Cohan's Koan

Larry Cohan believes in the transforming power of yoga

Published in 2006 Pennsylvania Super Lawyers Magazine — June 2006

It is the first yoga class of the new year and Larry Cohan is speaking to his group of limber pupils. “Stretch your lower back, your hips,” he says. “Bring your mind onto the mat with your body.” A paper lantern sheds soft light, and tinkling Asian music plays as Cohan directs a latecomer to a space up front. When the student hesitates, he jokes, “C’mon, am I that intimidating?”
 
As a yoga instructor, no. But as a trial attorney, perhaps. As managing partner at Anapol, Schwartz, Weiss, Cohan, Feldman & Smalley, Cohan has racked up several million-dollar verdicts in his career. It’s a fair bet that some opposing counsels don’t find his presence as welcoming as his students do.
 
Cohan has practiced yoga for more than three decades. It is an invaluable part of his life, he says. “Everybody, trial lawyers included, needs to strike a balance in their lives.”
 
He started teaching the discipline while an undergrad at Boston University. Today he instructs one evening a week at the Kaiserman Branch of the Jewish Community Centers (JCC) of Greater Philadelphia in Wynnewood. “Yoga helps create a strong mind and body,” he says. “It gives you the ability to focus and concentrate for long periods of time … it works on all the skill sets needed by a trial attorney.”
 
His students at the JCC are doctors, psychiatrists, parents with their children, and, yes, lawyers. He’s preaching to the choir in this setting, but his law firm is another story. There he still faces a few skeptics.
 
His office at Anapol Schwartz is in a historic mansion once owned by the infamous millionaire Harry K. Thaw, who shot and killed architect Stanford White. A simple black-and-white poster of the 1955 movie about the murder hangs incongruously in the ornate setting.
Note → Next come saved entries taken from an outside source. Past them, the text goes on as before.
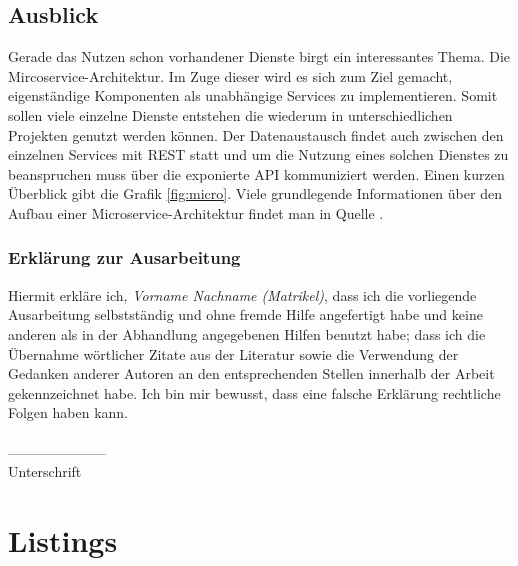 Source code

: \documentclass[fleqn,10.5pt,ngerman]{SelfArx}
\begin{document}
\subsection{Ausblick}
 Gerade das Nutzen schon vorhandener Dienste birgt ein interessantes Thema. Die Mircoservice-Architektur. Im Zuge dieser wird es sich zum Ziel gemacht, eigenständige Komponenten als unabhängige Services zu implementieren. Somit sollen viele einzelne Dienste entstehen die wiederum in unterschiedlichen Projekten genutzt werden können. Der Datenaustausch findet auch zwischen den einzelnen Services mit REST statt und um die Nutzung eines solchen Dienstes zu beanspruchen muss über die exponierte API kommuniziert werden. Einen kurzen Überblick gibt die Grafik \ref{fig:micro}.
Viele grundlegende Informationen über den Aufbau einer Microservice-Architektur findet man in Quelle \cite{microservice}. 
\newpage
\clearpage
\appendix
\cleardoublepage
\onecolumn





\subsubsection*{Erklärung zur Ausarbeitung}
Hiermit erkläre ich, {\it Vorname Nachname (Matrikel)}, dass ich die vorliegende Ausarbeitung selbstständig und ohne fremde Hilfe angefertigt habe und keine anderen als in der Abhandlung angegebenen Hilfen benutzt habe; dass ich die Übernahme wörtlicher Zitate aus der Literatur sowie die Verwendung der Gedanken anderer Autoren an den entsprechenden Stellen innerhalb der Arbeit gekennzeichnet habe. Ich bin mir bewusst, dass eine falsche Erklärung rechtliche Folgen haben kann.\\ \\
--------------------- \\
Unterschrift


\clearpage
\appendix
\cleardoublepage
\newpage
\onecolumn

\section{Listings}

\newpage

\newpage

\end{document}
It is here that Cohan demonstrates yoga for his colleagues.
 
Picture it: An antique jewel-box setting where the busy head of a law firm teaches the postures and breathing of a centuries-old mystic and ascetic practice to a group of BlackBerry-toting attorneys. Perceptions as well as muscles are stretched, and Cohan seems pleased with the result.
 
“Life is rich and full,” he says. “It offers enormous opportunity. Anyone who closes their mind to new experience and growth, particularly things they don’t know or understand, is missing out.”